Lihat ke Halaman Asli

KPK, Masyarakat dan Hukum

Diperbarui: 17 Juni 2015   11:37

Kompasiana adalah platform blog. Konten ini menjadi tanggung jawab bloger dan tidak mewakili pandangan redaksi Kompas.

Bagikan ide kreativitasmu dalam bentuk konten di Kompasiana | Sumber gambar: Freepik

OLEH: SOLEMAN MONTORI

Madu korupsi sangat mematikan, butuh banyak kelicikan bagi yang tergiur kenikmatannya, orang yang senang menikmatinya adalah bodoh. Selama puluhan tahun, aparat kepolisian dan kejaksaan tak mampu memberantasnya, malahan sebagiannya tergoda madu beracunnya. Sebagai tindakan penyelamatan dan untuk membantu aparat kepolisian dan kejaksaan lahirlah KPK sebagai lembaga anti korupsi.

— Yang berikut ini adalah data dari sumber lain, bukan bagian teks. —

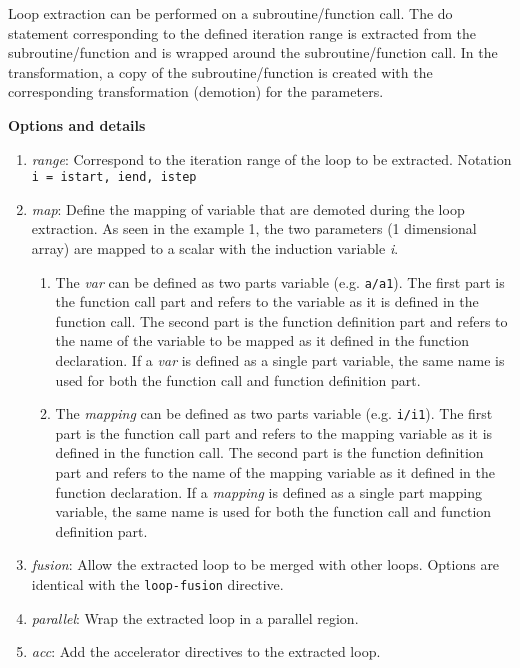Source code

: \documentclass{article}
\begin{document}
Loop extraction can be performed on a subroutine/function call. The do statement corresponding
to the defined iteration range is extracted from the subroutine/function and is wrapped
around the subroutine/function call. In the transformation, a copy of the subroutine/function
is created with the corresponding transformation (demotion) for the parameters.


\textbf{Options and details}
\begin{enumerate}
\item \textit{range}: Correspond to the iteration range of the loop to be extracted.
  Notation \lstinline!i = istart, iend, istep!
\item \textit{map}: Define the mapping of variable that are demoted during the loop
  extraction. As seen in the example 1, the two parameters (1 dimensional array)
  are mapped to a scalar with the induction variable \textit{i}.
  \begin{enumerate}
    \item The \textit{var} can be defined as two parts variable (e.g. \lstinline!a/a1!). The
    first part is the function call part and refers to the variable as it is
    defined in the function call. The second part is the function definition
    part and refers to the name of the variable to be mapped as it defined in
    the function declaration. If a \textit{var} is defined as a single part variable,
    the same name is used for both the function call and function definition
    part.
    \item The \textit{mapping} can be defined as two parts variable (e.g. \lstinline!i/i1!). The
    first part is the function call part and refers to the mapping variable as
    it is defined in the function call. The second part is the function
    definition part and refers to the name of the mapping variable as it defined
    in the function declaration. If a \textit{mapping} is defined as a single part
    mapping variable, the same name is used for both the function call and
    function definition part.
    \end{enumerate}
\item \textit{fusion}: Allow the extracted loop to be merged with other loops.
Options are identical with the \lstinline!loop-fusion! directive.
\item \textit{parallel}: Wrap the extracted loop in a parallel region.
\item \textit{acc}: Add the accelerator directives to the extracted loop.
\end{enumerate}
\end{document}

Walaupun KPK hanya kecil bagai cicak karena hanya ada di pusat, namun oleh undang-undang diistimewakan dan diberi kekuatan yang luar biasa. Dalam waktu yang relatif singkat, banyak kasus korupsi diungkap dan para koruptor dibuat gemetar. Itulah sejumlah prestasi dan tindakan berani KPK yang melebihi aparat penegak hukum lainnya dalam memberantas korupsi.

Mengapa korupsi tumbuh subur di republik ini? Jawabannya walaupun orang menolak hedonisme, namun banyak orang lebih menyenangi kemewahan ketimbang hikmat; hanya sedikit orang yang menyadari bahwa kemewahan adalah pilihan paling lembek dan merugikan. Para koruptor adalah orang-orang yang senang bermewah-mewah; mereka mengutamakan nikmat ketimbang hikmat.

Ketika korupsi tumbuh subur, kesejahteraan rakyatikut dirugikan. Rakyat marah dan tidak ada satu pun yang menoleransinya. Lama rakyat tidak puas dengan pemberantasan korupsi yang hanya sebatas kata-kata. Harapan pemberantasan korupsi melalui tindakan nyata akhirnya datang, yang dipercayakan kepada KPK sebagai lembaga adhoc yang melakukan pemberantasan korupsi bukan karena pilihan, tapi melakukannya karena harus dan perlu.

Dari waktu ke waktu, kepercayaan masyarakat kepada KPK lebih tinggi daripada kepada para penegak hukum lainnya. Hal ini lambat-laun membuat para penegak hukum di KPK melupakan undang-undang sebagai kekuatannya. Dukungan masyarakat yang begitu luas dianggap oleh KPK sebagai kekuatannya. Implikasinya, lahirlah sejumlah keputusan buruk yang memunculkan perlawanan dan membuat KPK dibawa kepemimpinan Abraham Samad menjelang berakhirnya masa tugasnya semakinterpuruk.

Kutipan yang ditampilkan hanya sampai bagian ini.